BrewMonitor® offers your brewing team access to insight that has never been available before: high-resolution data from inside your fermentation tank, allowing you to track the progress of your fermentation, analyze results, benchmark future batches, and much more. The resulting graphs for each completed fermentation – dissolved oxygen, pH, gravity, pressure, temperature and conductivity – provide extremely clear views into the events that transpired and techniques that were employed. This series of articles shows examples of data curves from specific parameters, as they were recorded from the fermentation of various styles in different scenarios. These graphs are from actual fermentations, and offered as a look into how these conditions express themselves as measured data trends.

In this installment, we show examples of how yeast issues are expressed.

See our earlier post on typical gravity curves »
See our earlier post on typical pH curves »
See our earlier post on typical conductivity curves »
See our earlier post on fermenter failures »


Unhealthy Yeast

Yeast Issues - Figure 1
Figure 1

The graphs above (Figure 1) show two fermentation batches of the same beer.  Both show gravity readings taken every 30 minutes for 150 hours from the time of the initial pitch of yeast.  In green, the healthy fermentation begins within about five hours of the pitch.  For the subsequent batch in gray, no discernable fermentation activity begins until around 60 hours after the initial pitch.  In this second case, the BrewMonitor System was used to confirm the lack of activity and the relative lack of health of the yeast.  The batch was recovered by injecting a fresh pitch of yeast at 50 hours.

Also notable are the relative readings on dissolved oxygen (Figure 2) and pH (Figure 3), shown below.  In both cases, the stalled fermentation shows slow or no rates of change relative to the healthy fermentation.  With oxygen readings, it’s clear that the brewer aerated the wort as they injected fresh yeast at around hour 50 for the data in gray.  On the pH graph, notice the distinct lack of movement until after hour 50 when the fresh yeast is added.

Yeast Issues - Figure 2
Figure 2
Yeast Issues - Figure 3
Figure 3

A pitch of healthy and vital yeast would begin to change their environment as soon as they hit fresh wort. This can be seen clearly in the “3rd Generation” pitch, where the yeast acidify the wort and consume oxygen within minutes of pitch time (note: X-axis origin is time of pitch as reported by the brewer). One can therefore conclude that the yeast crop underwent too much stress between its 3rd and 4th pitch to maintain enough vitality to ferment another high gravity beer.


Sensory issues can also arise during fermentation in ways that are detectable when monitoring with high frequency data streams.  For example, the graph below (Figure 4) shows three sequential batches of the same beer, brewed in series by a brewery that used the BrewMonitor System to track their progress. 

Yeast Issues - Figure 4
Figure 4

Notice how the gravity readings align, with batch #96 only about a 10th of a degree plato above the other two fermentations.  In fact, it was batch #95 that expressed a notable sensory issue with an ester profile that pushed into a notable “nail-polish remover” quality.  While these gravity graphs are so closely aligned that they don’t betray enough variation from #95 to the other two, the pH readings (Figure 5) show a marked difference:

Yeast Issues - Figure 5
Figure 5

Here, the pH for #95 drops below the other two batches sometime shortly after hour 30.  It remains lower for the duration of fermentation, never recovering back to the same relative measures of the other two batches.  This indicates an increase in the acidification of the wort caused by the yeast.

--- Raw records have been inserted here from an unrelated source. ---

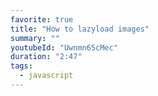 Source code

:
```yaml
---
favorite: true
title: "How to lazyload images"
summary: ""
youtubeId: "Uwnmn65cMec"
duration: "2:47"
tags:
  - javascript
---
```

After each of these batches were finished, the brewery conducted a sensory evaluation.  Once the significant variation in the ester profile for batch #95 was noted, the brewery was able to use the pH and gravity data seen here to confirm that the yeast had behaved errantly.  By comparing this data with their cell viability data, they were able to pinpoint the cause of the issue to a slight underpitch (one that would have otherwise been considered within an acceptable margin of error without this data to support).  This data gave them the edge they needed to be confident in adjusting their standard operating procedures and margins of error for their yeast re-harvesting process.